* _What is required_
Transcribe the listing below from its opening line up to and including the line that contains "眾臣僚下殿出畢，報閣門無事。皇帝起，聲蹕。"; reproduce nothing else.

================

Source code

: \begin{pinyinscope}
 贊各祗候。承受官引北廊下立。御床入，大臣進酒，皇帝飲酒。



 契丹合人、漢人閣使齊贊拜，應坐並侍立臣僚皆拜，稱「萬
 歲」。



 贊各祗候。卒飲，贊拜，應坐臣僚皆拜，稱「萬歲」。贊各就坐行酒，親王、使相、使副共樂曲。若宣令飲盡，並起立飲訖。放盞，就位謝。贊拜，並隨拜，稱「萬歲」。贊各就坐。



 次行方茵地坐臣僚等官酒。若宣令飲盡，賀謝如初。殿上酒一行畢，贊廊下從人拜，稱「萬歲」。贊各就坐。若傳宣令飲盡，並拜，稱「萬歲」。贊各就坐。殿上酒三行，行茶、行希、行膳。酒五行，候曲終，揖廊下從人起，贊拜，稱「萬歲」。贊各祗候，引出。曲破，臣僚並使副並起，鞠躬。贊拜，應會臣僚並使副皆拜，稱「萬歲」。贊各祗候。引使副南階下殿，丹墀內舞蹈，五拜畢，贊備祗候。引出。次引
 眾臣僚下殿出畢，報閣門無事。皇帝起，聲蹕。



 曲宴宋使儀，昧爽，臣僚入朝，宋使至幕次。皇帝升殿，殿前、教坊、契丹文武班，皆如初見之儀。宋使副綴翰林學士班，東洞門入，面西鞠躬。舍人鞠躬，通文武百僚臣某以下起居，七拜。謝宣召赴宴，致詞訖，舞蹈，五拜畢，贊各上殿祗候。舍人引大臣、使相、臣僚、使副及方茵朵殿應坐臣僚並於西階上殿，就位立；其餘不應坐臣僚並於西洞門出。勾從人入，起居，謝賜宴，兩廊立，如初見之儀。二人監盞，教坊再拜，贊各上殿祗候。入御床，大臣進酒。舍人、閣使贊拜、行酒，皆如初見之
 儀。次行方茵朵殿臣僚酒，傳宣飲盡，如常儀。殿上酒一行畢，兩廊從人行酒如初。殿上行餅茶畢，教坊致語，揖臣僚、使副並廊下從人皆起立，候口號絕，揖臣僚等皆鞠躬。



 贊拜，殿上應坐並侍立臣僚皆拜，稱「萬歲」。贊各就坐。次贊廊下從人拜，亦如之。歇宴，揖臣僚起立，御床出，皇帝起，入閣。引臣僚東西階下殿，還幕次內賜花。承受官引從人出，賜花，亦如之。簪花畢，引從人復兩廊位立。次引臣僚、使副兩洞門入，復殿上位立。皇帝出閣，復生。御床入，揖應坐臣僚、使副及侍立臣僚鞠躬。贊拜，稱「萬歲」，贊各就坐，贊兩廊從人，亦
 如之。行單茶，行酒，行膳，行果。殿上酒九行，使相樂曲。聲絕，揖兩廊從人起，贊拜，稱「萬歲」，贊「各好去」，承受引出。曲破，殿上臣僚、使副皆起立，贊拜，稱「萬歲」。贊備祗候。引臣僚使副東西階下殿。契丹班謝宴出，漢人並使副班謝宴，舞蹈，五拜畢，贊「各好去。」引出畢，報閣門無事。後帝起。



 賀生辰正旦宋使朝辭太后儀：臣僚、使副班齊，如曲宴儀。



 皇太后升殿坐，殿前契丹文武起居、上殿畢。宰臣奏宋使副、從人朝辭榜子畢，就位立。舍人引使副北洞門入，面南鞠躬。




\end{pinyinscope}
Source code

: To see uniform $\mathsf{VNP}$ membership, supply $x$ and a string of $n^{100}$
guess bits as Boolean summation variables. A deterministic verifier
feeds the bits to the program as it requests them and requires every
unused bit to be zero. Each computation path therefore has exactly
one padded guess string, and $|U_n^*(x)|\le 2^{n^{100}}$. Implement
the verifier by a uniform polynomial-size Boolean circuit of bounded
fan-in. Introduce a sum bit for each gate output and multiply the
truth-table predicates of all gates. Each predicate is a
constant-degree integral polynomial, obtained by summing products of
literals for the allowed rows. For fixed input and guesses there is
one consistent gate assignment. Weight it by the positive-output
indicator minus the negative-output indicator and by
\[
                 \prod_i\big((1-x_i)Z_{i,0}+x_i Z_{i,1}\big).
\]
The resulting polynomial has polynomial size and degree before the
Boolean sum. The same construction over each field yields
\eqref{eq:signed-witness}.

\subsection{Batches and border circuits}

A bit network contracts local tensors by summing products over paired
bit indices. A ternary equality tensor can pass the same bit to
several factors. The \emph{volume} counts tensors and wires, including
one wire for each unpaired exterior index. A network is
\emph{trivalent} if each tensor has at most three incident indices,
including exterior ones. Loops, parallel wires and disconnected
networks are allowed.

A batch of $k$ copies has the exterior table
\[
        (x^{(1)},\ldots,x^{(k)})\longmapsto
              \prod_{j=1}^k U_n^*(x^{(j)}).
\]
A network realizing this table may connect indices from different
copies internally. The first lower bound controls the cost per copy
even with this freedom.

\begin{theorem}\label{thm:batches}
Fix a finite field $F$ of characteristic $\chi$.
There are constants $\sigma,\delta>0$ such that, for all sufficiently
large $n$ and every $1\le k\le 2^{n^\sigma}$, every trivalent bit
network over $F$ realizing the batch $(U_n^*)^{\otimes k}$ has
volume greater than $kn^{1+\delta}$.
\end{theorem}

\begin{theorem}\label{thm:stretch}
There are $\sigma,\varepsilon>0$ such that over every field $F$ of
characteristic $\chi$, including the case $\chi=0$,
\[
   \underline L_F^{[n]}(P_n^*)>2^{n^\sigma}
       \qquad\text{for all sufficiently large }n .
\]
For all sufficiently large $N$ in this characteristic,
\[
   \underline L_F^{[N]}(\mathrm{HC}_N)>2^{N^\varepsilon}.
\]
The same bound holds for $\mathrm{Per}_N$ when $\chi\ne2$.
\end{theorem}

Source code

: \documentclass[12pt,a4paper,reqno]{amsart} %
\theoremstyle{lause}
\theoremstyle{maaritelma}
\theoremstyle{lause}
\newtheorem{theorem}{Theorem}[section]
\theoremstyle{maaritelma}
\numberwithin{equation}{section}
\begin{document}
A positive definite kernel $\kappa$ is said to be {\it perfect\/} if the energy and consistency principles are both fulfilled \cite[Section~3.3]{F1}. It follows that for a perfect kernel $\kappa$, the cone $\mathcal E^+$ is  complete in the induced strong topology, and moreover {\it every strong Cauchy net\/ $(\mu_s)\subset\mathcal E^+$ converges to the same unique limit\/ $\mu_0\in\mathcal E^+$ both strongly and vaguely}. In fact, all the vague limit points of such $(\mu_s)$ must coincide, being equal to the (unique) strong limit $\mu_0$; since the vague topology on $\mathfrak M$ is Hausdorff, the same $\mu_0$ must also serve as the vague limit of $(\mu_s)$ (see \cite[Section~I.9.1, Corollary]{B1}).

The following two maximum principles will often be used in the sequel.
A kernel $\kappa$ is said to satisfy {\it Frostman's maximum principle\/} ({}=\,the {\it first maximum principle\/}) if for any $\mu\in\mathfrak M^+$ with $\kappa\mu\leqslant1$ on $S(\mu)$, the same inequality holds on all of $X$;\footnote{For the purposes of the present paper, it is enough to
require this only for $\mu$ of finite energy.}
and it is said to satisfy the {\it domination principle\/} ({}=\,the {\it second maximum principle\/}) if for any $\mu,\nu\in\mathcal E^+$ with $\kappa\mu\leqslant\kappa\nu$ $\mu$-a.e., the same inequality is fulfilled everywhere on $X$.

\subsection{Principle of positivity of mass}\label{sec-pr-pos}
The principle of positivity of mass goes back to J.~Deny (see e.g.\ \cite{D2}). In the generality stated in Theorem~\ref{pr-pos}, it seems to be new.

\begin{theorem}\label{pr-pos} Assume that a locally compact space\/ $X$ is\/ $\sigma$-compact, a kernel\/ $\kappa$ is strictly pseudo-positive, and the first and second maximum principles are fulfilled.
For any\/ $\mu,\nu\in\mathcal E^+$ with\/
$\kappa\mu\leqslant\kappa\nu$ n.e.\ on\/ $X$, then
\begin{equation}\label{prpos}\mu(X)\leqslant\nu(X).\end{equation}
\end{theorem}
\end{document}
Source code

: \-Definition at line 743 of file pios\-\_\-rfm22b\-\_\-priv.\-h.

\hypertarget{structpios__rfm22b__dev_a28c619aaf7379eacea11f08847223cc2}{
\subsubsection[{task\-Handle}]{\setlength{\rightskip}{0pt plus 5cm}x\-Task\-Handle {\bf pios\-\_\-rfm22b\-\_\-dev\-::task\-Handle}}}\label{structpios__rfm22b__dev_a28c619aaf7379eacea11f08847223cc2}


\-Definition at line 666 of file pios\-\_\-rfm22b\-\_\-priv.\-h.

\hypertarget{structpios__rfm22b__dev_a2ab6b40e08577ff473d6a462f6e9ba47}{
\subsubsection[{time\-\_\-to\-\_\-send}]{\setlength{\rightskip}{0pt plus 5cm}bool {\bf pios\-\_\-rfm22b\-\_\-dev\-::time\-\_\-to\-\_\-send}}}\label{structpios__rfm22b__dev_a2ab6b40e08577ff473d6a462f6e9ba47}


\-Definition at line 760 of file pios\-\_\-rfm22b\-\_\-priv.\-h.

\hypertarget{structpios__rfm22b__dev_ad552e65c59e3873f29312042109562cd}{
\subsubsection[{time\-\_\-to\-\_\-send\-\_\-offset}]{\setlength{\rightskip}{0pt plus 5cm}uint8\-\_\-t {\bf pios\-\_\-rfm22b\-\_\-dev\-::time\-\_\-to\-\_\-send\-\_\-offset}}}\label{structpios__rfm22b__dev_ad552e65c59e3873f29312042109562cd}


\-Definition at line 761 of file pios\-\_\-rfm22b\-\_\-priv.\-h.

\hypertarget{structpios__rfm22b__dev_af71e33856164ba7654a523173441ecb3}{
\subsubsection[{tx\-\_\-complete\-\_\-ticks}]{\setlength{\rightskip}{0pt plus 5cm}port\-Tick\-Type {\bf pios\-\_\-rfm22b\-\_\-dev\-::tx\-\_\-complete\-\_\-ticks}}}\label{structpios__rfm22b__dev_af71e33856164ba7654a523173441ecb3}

================

* _Result_
Source code

: \begin{pinyinscope}
 贊各祗候。承受官引北廊下立。御床入，大臣進酒，皇帝飲酒。



 契丹合人、漢人閣使齊贊拜，應坐並侍立臣僚皆拜，稱「萬
 歲」。



 贊各祗候。卒飲，贊拜，應坐臣僚皆拜，稱「萬歲」。贊各就坐行酒，親王、使相、使副共樂曲。若宣令飲盡，並起立飲訖。放盞，就位謝。贊拜，並隨拜，稱「萬歲」。贊各就坐。



 次行方茵地坐臣僚等官酒。若宣令飲盡，賀謝如初。殿上酒一行畢，贊廊下從人拜，稱「萬歲」。贊各就坐。若傳宣令飲盡，並拜，稱「萬歲」。贊各就坐。殿上酒三行，行茶、行希、行膳。酒五行，候曲終，揖廊下從人起，贊拜，稱「萬歲」。贊各祗候，引出。曲破，臣僚並使副並起，鞠躬。贊拜，應會臣僚並使副皆拜，稱「萬歲」。贊各祗候。引使副南階下殿，丹墀內舞蹈，五拜畢，贊備祗候。引出。次引
 眾臣僚下殿出畢，報閣門無事。皇帝起，聲蹕。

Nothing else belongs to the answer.